In [42]:
import nltk
nltk.download('punkt')
nltk.download('averaged_perceptron_tagger')
nltk.download('wordnet')
import warnings
warnings.filterwarnings('ignore')

[nltk_data] Downloading package punkt to
[nltk_data]     C:\Users\shubh\AppData\Roaming\nltk_data...
[nltk_data]   Package punkt is already up-to-date!
[nltk_data] Downloading package averaged_perceptron_tagger to
[nltk_data]     C:\Users\shubh\AppData\Roaming\nltk_data...
[nltk_data]   Package averaged_perceptron_tagger is already up-to-
[nltk_data]       date!
[nltk_data] Downloading package wordnet to
[nltk_data]     C:\Users\shubh\AppData\Roaming\nltk_data...
[nltk_data]   Unzipping corpora\wordnet.zip.


# Tasks of NLP

1) **Tokenization** : Breaking down text into words/sentances

2) **Stopword Removal** : Filtering common words that may not add much meaning to the sentence

3) **Identifying N Grams** : Commonly occuring group of words("New York" which generally occurs together is Bigram)

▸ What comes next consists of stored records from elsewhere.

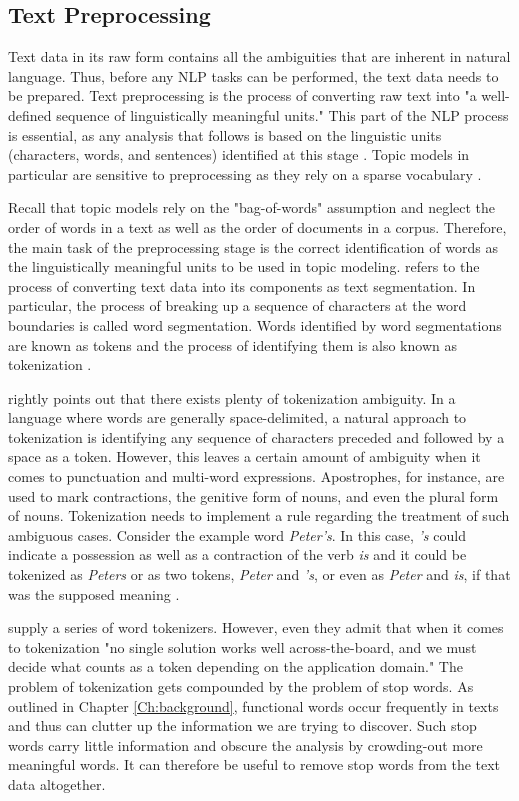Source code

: \documentclass[11pt,a4paper,english,oneside]{book}
\numberwithin{equation}{chapter}
\begin{document}
\subsection{Text Preprocessing}\label{preprocessing}
Text data in its raw form contains all the ambiguities that are inherent in natural language. Thus, before any NLP tasks can be performed, the text data needs to be prepared. Text preprocessing is the process of converting raw text into "a well-defined sequence of linguistically meaningful units." This part of the NLP process is essential, as any analysis that follows is based on the linguistic units (characters, words, and sentences) identified at this stage \cite[p. 9]{Palmer.2010}. Topic models in particular are sensitive to preprocessing as they rely on a sparse vocabulary \cite[p. 288]{Schofield.2016}.

Recall that topic models rely on the "bag-of-words" assumption and neglect the order of words in a text as well as the order of documents in a corpus. Therefore, the main task of the preprocessing stage is the correct identification of words as the linguistically meaningful units to be used in topic modeling. \citet[p. 10]{Palmer.2010} refers to the process of converting text data into its components as text segmentation. In particular, the process of breaking up a sequence of characters at the word boundaries is called word segmentation. Words identified by word segmentations are known as tokens and the process of identifying them is also known as tokenization \citep[p. 10]{Palmer.2010}.

\citet[pp. 16-19]{Palmer.2010} rightly points out that there exists plenty of tokenization ambiguity. In a language where words are generally space-delimited, a natural approach to tokenization is identifying any sequence of characters preceded and followed by a space as a token. However, this leaves a certain amount of ambiguity when it comes to punctuation and multi-word expressions. Apostrophes, for instance, are used to mark contractions, the genitive form of nouns, and even the plural form of nouns. Tokenization needs to implement a rule regarding the treatment of such ambiguous cases. Consider the example word \textit{Peter's}. In this case, \textit{'s} could indicate a possession as well as a contraction of the verb \textit{is} and it could be tokenized as \textit{Peters} or as two tokens, \textit{Peter} and \textit{'s}, or even as \textit{Peter} and \textit{is}, if that was the supposed meaning \cite[pp. 16-19]{Palmer.2010}.

\cite{Bird.2010} supply a series of word tokenizers. However, even they admit that when it comes to tokenization "no single solution works well across-the-board, and we must decide what counts as a token depending on the application domain." The problem of tokenization gets compounded by the problem of stop words. As outlined in Chapter \ref{Ch:background}, functional words occur frequently in texts and thus can clutter up the information we are trying to discover. Such stop words carry little information and obscure the analysis by crowding-out more meaningful words. It can therefore be useful to remove stop words from the text data altogether. 
\end{document}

4) **Word Sense Disambiguation** : Identifying the context in which the word occurs                                            
                                    -> The movie had really **cool** efects   
                                    -> I'd like a tall glass of **cool** water
                                    
5) **Identifying Parts-of-Speech** : Identifying which word is Noun, Adverb, Verb, etc.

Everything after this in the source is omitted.